Child Slaves of South Asia

Child working in quarry
(Photo taken by Mathias Heng during Mission funded by the Society.  Copyright Mathias Heng).

Many children in Asia are kidnapped or otherwise trapped in servitude, where they work in factories and workshops for no pay and receive constant beatings.  

Typically, an agent from the city arrives in the village.  He shows great sympathy for the child’s parents and a deep understanding of their plight and financial problems.  He purchases two dresses for the mother and purchases a cow for the father (but the cow is an old sick cow which dies after a few months).  

In due course, the family’s new friend tells them that he could get a job for the child in the city where the child would be properly trained, receive wages and have good prospects for promotion.  The parents, seeing this as the opportunity of a lifetime for their child to escape from rural poverty, agree.  

The agent gives them a piece of paper with the name and address of a non-existent employment agency.  

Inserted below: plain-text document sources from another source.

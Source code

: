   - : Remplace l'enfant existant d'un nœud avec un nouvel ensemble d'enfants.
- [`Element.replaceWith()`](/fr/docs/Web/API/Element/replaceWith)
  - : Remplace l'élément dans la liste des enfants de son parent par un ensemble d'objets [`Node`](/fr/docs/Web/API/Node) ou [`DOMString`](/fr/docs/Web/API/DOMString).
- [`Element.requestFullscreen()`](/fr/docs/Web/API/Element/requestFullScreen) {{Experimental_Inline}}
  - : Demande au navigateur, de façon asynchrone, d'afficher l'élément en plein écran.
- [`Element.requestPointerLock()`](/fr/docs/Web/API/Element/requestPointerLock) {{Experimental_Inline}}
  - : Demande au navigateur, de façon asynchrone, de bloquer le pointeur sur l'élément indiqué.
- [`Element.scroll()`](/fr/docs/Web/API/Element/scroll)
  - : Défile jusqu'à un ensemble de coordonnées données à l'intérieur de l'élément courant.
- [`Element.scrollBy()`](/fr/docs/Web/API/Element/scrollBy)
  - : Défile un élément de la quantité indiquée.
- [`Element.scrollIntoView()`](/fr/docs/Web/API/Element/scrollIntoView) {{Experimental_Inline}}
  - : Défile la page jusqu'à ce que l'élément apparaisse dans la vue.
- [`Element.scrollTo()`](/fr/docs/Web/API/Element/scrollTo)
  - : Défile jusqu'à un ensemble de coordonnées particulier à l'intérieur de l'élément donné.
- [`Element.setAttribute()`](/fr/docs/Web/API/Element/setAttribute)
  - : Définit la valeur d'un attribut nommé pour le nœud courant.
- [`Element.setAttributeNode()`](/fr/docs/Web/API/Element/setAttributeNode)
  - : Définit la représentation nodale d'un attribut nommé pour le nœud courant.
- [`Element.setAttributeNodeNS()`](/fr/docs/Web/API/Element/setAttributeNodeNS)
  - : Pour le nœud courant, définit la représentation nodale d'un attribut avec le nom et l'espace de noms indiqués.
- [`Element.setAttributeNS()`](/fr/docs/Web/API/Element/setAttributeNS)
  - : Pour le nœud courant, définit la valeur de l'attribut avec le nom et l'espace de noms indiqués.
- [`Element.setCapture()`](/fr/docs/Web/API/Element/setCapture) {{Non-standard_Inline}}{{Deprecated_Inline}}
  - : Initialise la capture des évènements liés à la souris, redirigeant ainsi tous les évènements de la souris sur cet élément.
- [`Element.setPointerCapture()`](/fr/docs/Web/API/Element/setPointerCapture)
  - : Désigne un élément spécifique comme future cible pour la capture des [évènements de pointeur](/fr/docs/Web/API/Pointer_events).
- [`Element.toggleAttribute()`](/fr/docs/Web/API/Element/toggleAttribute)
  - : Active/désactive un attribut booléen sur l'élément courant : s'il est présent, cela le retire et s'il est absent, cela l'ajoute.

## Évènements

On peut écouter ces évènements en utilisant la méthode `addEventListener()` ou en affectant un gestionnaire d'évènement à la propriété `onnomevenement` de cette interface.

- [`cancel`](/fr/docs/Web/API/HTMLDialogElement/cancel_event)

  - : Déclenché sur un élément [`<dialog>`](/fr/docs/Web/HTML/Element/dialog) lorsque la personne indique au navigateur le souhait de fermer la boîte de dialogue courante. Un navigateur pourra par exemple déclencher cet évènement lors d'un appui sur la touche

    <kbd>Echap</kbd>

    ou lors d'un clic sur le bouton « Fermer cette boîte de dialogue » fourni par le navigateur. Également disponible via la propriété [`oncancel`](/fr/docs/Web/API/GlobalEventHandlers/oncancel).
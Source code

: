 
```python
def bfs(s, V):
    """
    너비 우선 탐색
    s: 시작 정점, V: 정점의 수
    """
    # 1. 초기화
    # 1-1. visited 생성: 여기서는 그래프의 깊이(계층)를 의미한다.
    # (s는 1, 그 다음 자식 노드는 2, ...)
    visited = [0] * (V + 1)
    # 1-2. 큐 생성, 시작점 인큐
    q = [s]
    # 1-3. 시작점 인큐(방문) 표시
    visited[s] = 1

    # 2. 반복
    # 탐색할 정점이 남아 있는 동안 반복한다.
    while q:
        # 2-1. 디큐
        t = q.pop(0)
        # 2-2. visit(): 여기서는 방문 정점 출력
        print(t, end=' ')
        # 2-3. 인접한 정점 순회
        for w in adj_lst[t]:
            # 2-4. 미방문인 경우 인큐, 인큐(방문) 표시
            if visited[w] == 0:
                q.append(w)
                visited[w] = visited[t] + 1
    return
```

Branded teenage slave in India
The slave was branded on his leg by his master
because he had tried to run away.

In reality, it is all a scam. The children live in a den or a squalid shed, with no prospects and no pay. Many are beaten with sticks and iron rods and not even allowed to see their parents. They are branded with red hot irons, burnt with cigarettes, starved, whipped, beaten while hanging upside down, chained up, abused in an intimate way, and kept locked in cupboards for days on end. One child, Shankar, described his experience thus:

“We were poked with burning cigarettes on the back and legs.  If we cried for our mothers we were locked in a room without air or enough light.  We were forced to work for 20 hours a day without pay.  We were kept half fed and beaten up severely by our masters if we were found talking or laughing among ourselves.  One night I jumped into the nearby River Ganges to kill myself to escape from this painful life.  We were never allowed to go back to our parents, to our villages.”  

Some, like 14 year old Nageshwar, are branded by their masters with red-hot brands.  

Most sweatshops have windows and doors barred to prevent escape.  The factory or sex den is guarded by thugs armed with cudgels and, occasionally, with guard dogs.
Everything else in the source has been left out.